Astro - Hacker News

30 comments

moring 17 minutes ago

The article shows nicely how "every byte matters" is false. First, it starts off by talking about the cost of a new field, when the actual topic is array-of-structs vs. struct-of-arrays. Then, this:
> How much of an impact can this have? > Reading is:alive (1 byte) Across 1M Monsters
You aren't reading one byte here, you are reading 1M bytes! Of course, optimizing the access to 1M bytes is something to consider. Optimizing the access to one byte isn't.
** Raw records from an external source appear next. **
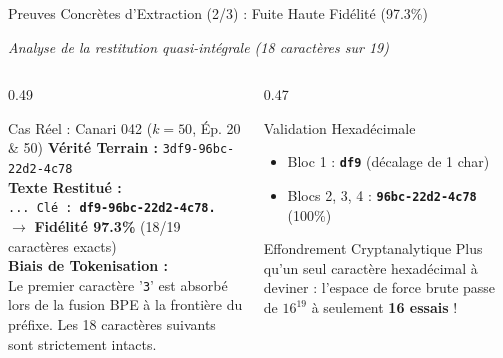 \documentclass[aspectratio=169, 10pt, table]{beamer}
\newcommand{\subtitleline}[1]{{\small\itshape\color{TSPcyan}#1\par}\vspace{0.15cm}}
\begin{document}
\begin{frame}{Preuves Concrètes d'Extraction (2/3) : Fuite Haute Fidélité (97.3\%)}
    \subtitleline{Analyse de la restitution quasi-intégrale (18 caractères sur 19)}
    \begin{columns}[T]
        \begin{column}{0.49\textwidth}
            \begin{block}{Cas Réel : Canari 042 ($k=50$, Ép. 20 \& 50)}
                \small
                \textbf{Vérité Terrain :} \texttt{\color{TSPdark}3df9-96bc-22d2-4c78}\\
                \vspace{0.05cm}
                \textbf{Texte Restitué :} \\
                \texttt{\footnotesize ... Clé : \textbf{\color{TSPblue}df9-96bc-22d2-4c78.}}\\
                \vspace{0.05cm}
                $\rightarrow$ \textbf{Fidélité 97.3\%} (18/19 caractères exacts)\\
                \vspace{0.08cm}
                \textbf{Biais de Tokenisation :} \\
                \footnotesize
                Le premier caractère '\texttt{3}' est absorbé lors de la fusion BPE à la frontière du préfixe. Les 18 caractères suivants sont strictement intacts.
            \end{block}
        \end{column}
        \begin{column}{0.47\textwidth}
            \begin{block}{Validation Hexadécimale}
                \footnotesize
                \begin{itemize}\setlength{\itemsep}{1pt}
                    \item Bloc 1 : \texttt{\textbf{df9}} (décalage de 1 char)
                    \item Blocs 2, 3, 4 : \texttt{\textbf{96bc-22d2-4c78}} (100\%)
                \end{itemize}
            \end{block}
            \begin{alertblock}{Effondrement Cryptanalytique}
                \footnotesize
                Plus qu'un seul caractère hexadécimal à deviner : l'espace de force brute passe de $16^{19}$ à seulement \textbf{16 essais} !
            \end{alertblock}
        \end{column}
    \end{columns}
\end{frame}
\end{document}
The article is definitely worth reading IMHO, but it really needs a better headline!
[-]
- jayd16 13 minutes ago
  
  Even more so, it shows that SoA data structure means you can add fields to your 1M monsters with little impact.
noelwelsh 2 hours ago

The JVM is currently pretty bad for memory allocation. Every object (i.e. not a primitive) has a header that IIRC is 12 bytes. But there is good news in JVM land: this will be reduced to 8 bytes in the next JVM release, and Project Valhalla will give the tools to do away with headers entirely in some cases. Project Valhalla also has tools to manage off-heap memory, which is important in many cases.
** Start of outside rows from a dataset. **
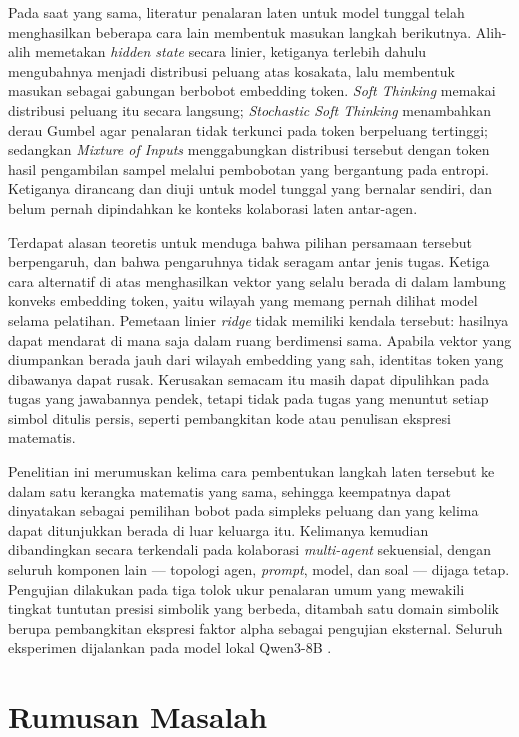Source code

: Pada saat yang sama, literatur penalaran laten untuk model tunggal telah
menghasilkan beberapa cara lain membentuk masukan langkah berikutnya. Alih-alih
memetakan \textit{hidden state} secara linier, ketiganya terlebih dahulu
mengubahnya menjadi distribusi peluang atas kosakata, lalu membentuk masukan
sebagai gabungan berbobot embedding token. \textit{Soft Thinking} memakai
distribusi peluang itu secara langsung; \textit{Stochastic Soft Thinking}
\citep{softthinking} menambahkan derau Gumbel agar penalaran tidak terkunci
pada token berpeluang tertinggi; sedangkan \textit{Mixture of Inputs}
\citep{moi} menggabungkan distribusi tersebut dengan token hasil pengambilan
sampel melalui pembobotan yang bergantung pada entropi. Ketiganya dirancang dan
diuji untuk model tunggal yang bernalar sendiri, dan belum pernah dipindahkan
ke konteks kolaborasi laten antar-agen.

Terdapat alasan teoretis untuk menduga bahwa pilihan persamaan tersebut
berpengaruh, dan bahwa pengaruhnya tidak seragam antar jenis tugas. Ketiga cara
alternatif di atas menghasilkan vektor yang selalu berada di dalam lambung
konveks embedding token, yaitu wilayah yang memang pernah dilihat model selama
pelatihan. Pemetaan linier \textit{ridge} tidak memiliki kendala tersebut:
hasilnya dapat mendarat di mana saja dalam ruang berdimensi sama. Apabila
vektor yang diumpankan berada jauh dari wilayah embedding yang sah, identitas
token yang dibawanya dapat rusak. Kerusakan semacam itu masih dapat dipulihkan
pada tugas yang jawabannya pendek, tetapi tidak pada tugas yang menuntut setiap
simbol ditulis persis, seperti pembangkitan kode atau penulisan ekspresi
matematis.

Penelitian ini merumuskan kelima cara pembentukan langkah laten tersebut ke
dalam satu kerangka matematis yang sama, sehingga keempatnya dapat dinyatakan
sebagai pemilihan bobot pada simpleks peluang dan yang kelima dapat ditunjukkan
berada di luar keluarga itu. Kelimanya kemudian dibandingkan secara terkendali
pada kolaborasi \textit{multi-agent} sekuensial, dengan seluruh komponen lain
--- topologi agen, \textit{prompt}, model, dan soal --- dijaga tetap. Pengujian
dilakukan pada tiga tolok ukur penalaran umum yang mewakili tingkat tuntutan
presisi simbolik yang berbeda, ditambah satu domain simbolik berupa
pembangkitan ekspresi faktor alpha \citep{quantaalpha} sebagai pengujian
eksternal. Seluruh eksperimen dijalankan pada model lokal Qwen3-8B
\citep{qwen3}.

\section{Rumusan Masalah}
The JVM is an odd place where it requires too much heap to compete with the AOT compiled languages, but its startup time is too slow compared to interpreted languages. I think these enhancements are essential to keep the platform relevant.
[-]
- pron 2 hours ago
  
  > Every object (i.e. not a primitive) has a header that IIRC is 12 bytes. But there is good news in JVM land: this will be reduced to 8 bytes in the next JVM release
  Since JDK 25 it's already 64 bits with the `-XX:+UseCompactObjectHeaders` flag [1], but in JDK 27 it will be the default [2].
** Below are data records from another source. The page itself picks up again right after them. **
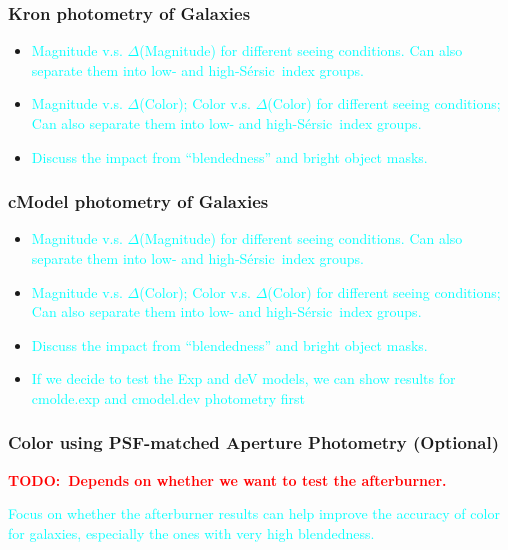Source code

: \documentclass[preprint]{aastex}
\def\ser{{S\'{e}rsic\ }}
\newcommand{\todo}[1]{\textcolor{red}{\textbf{TODO:~#1}}}
\newcommand{\plan}[1]{\textcolor{cyan}{#1}}
\begin{document}
\subsubsection{Kron photometry of Galaxies}

    \begin{itemize}
        \item \plan{Magnitude v.s. $\Delta$(Magnitude) for different seeing conditions.
                    Can also separate them into low- and high-\ser index groups.}
        \item \plan{Magnitude v.s. $\Delta$(Color); Color v.s. $\Delta$(Color) for 
                    different seeing conditions; 
                    Can also separate them into low- and high-\ser index groups.}
        \item \plan{Discuss the impact from ``blendedness'' and bright object masks.}
    \end{itemize} 

\subsubsection{cModel photometry of Galaxies}

    \begin{itemize}
        \item \plan{Magnitude v.s. $\Delta$(Magnitude) for different seeing conditions.
                    Can also separate them into low- and high-\ser index groups.}
        \item \plan{Magnitude v.s. $\Delta$(Color); Color v.s. $\Delta$(Color) for 
                    different seeing conditions; 
                    Can also separate them into low- and high-\ser index groups.}
        \item \plan{Discuss the impact from ``blendedness'' and bright object masks.}
        \item \plan{If we decide to test the Exp and deV models, we can show results for 
                    cmolde.exp and cmodel.dev photometry first}
    \end{itemize} 

\subsubsection{Color using PSF-matched Aperture Photometry (Optional)}

    \todo{Depends on whether we want to test the afterburner.}
    
    \plan{Focus on whether the afterburner results can help improve the accuracy of 
          color for galaxies, especially the ones with very high blendedness.}
\end{document}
  > where it requires too much heap to compete with the AOT compiled languages
  Not to compete but to beat, and not too much, but the right amount. Low level languages are optimised for control, not performance (that control translates to better performance in smaller programs, and to worse performance in larger programs), and their particular constraints prevent them from enjoying certain important optimisations, especially those offered by JIT compilation and moving collectors, which remove some overheads that AOT compilers and free-list allocators incur. Their memory management is forced (by their constraints) to optimise for footprint rather than speed.
  There are common misunderstandings about memory management and why moving collectors were created to reduce the CPU overheads of malloc/free, especially in large programs, in exchange for what is effectively free RAM. This is why moving collectors are chosen by the languages that are unconstrained enough to use them and have the resources to implement them (Java, .NET, V8). With the exception of Zig (and even there it requires some effort), it's hard for low level languages to use the basic optimisation that's behind moving collectors. I gave a talk about how moving collectors optimise memory management at the last Java One, and it should be available on YouTube soonish [3].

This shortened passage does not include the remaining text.